Work required:
Keep only those lines of the records that include the string "label".

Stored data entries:

++++++++

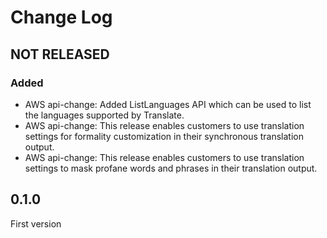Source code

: # Change Log

## NOT RELEASED

### Added

- AWS api-change: Added ListLanguages API which can be used to list the languages supported by Translate.
- AWS api-change: This release enables customers to use translation settings for formality customization in their synchronous translation output.
- AWS api-change: This release enables customers to use translation settings to mask profane words and phrases in their translation output.

## 0.1.0

First version
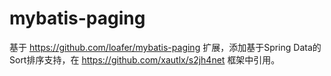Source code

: mybatis-paging
==============

基于 https://github.com/loafer/mybatis-paging 扩展，添加基于Spring Data的Sort排序支持，在 https://github.com/xautlx/s2jh4net 框架中引用。
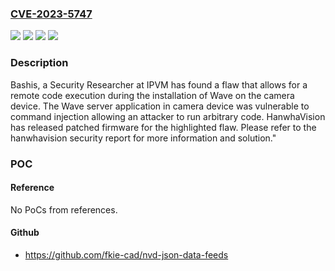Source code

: ### [CVE-2023-5747](https://cve.mitre.org/cgi-bin/cvename.cgi?name=CVE-2023-5747)
![](https://img.shields.io/static/v1?label=Product&message=PNV-A6081R&color=blue)
![](https://img.shields.io/static/v1?label=Version&message=%3D%202.21.02%20&color=brighgreen)
![](https://img.shields.io/static/v1?label=Vulnerability&message=CWE-345%20Insufficient%20Verification%20of%20Data%20Authenticity&color=brighgreen)
![](https://img.shields.io/static/v1?label=Vulnerability&message=CWE-347%20Improper%20Verification%20of%20Cryptographic%20Signature&color=brighgreen)

### Description

Bashis, a Security Researcher at IPVM has found a flaw that allows for a remote code execution during the installation of Wave on the camera device. The Wave server application in camera device was vulnerable to command injection allowing an attacker to run arbitrary code. HanwhaVision has released patched firmware for the highlighted flaw. Please refer to the hanwhavision security report for more information and solution."

### POC

#### Reference
No PoCs from references.

#### Github
- https://github.com/fkie-cad/nvd-json-data-feeds

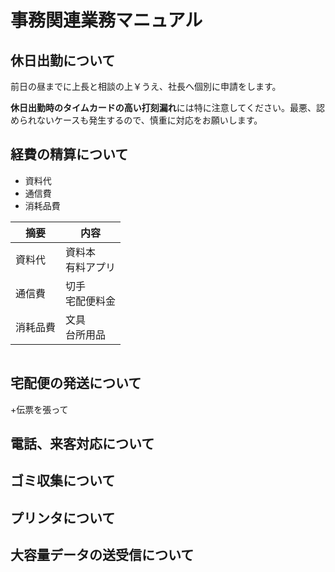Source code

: # 事務関連業務マニュアル
## 休日出勤について
前日の昼までに上長と相談の上￥うえ、社長へ個別に申請をします。　　

**休日出勤時のタイムカードの高い打刻漏れ**には特に注意してください。最悪、認められないケースも発生するので、慎重に対応をお願いします。
## 経費の精算について
- 資料代
- 通信費
- 消耗品費

|摘要 |内容
|--|--
|資料代 |資料本<br>有料アプリ
|通信費 |切手<br>宅配便料金
|消耗品費 |文具<br>台所用品

![]()
## 宅配便の発送について
+伝票を張って
## 電話、来客対応について
## ゴミ収集について
## プリンタについて
## 大容量データの送受信について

++++++++

Problem solution:
![](https://img.shields.io/static/v1?label=Product&message=PNV-A6081R&color=blue)
![](https://img.shields.io/static/v1?label=Version&message=%3D%202.21.02%20&color=brighgreen)
![](https://img.shields.io/static/v1?label=Vulnerability&message=CWE-345%20Insufficient%20Verification%20of%20Data%20Authenticity&color=brighgreen)
![](https://img.shields.io/static/v1?label=Vulnerability&message=CWE-347%20Improper%20Verification%20of%20Cryptographic%20Signature&color=brighgreen)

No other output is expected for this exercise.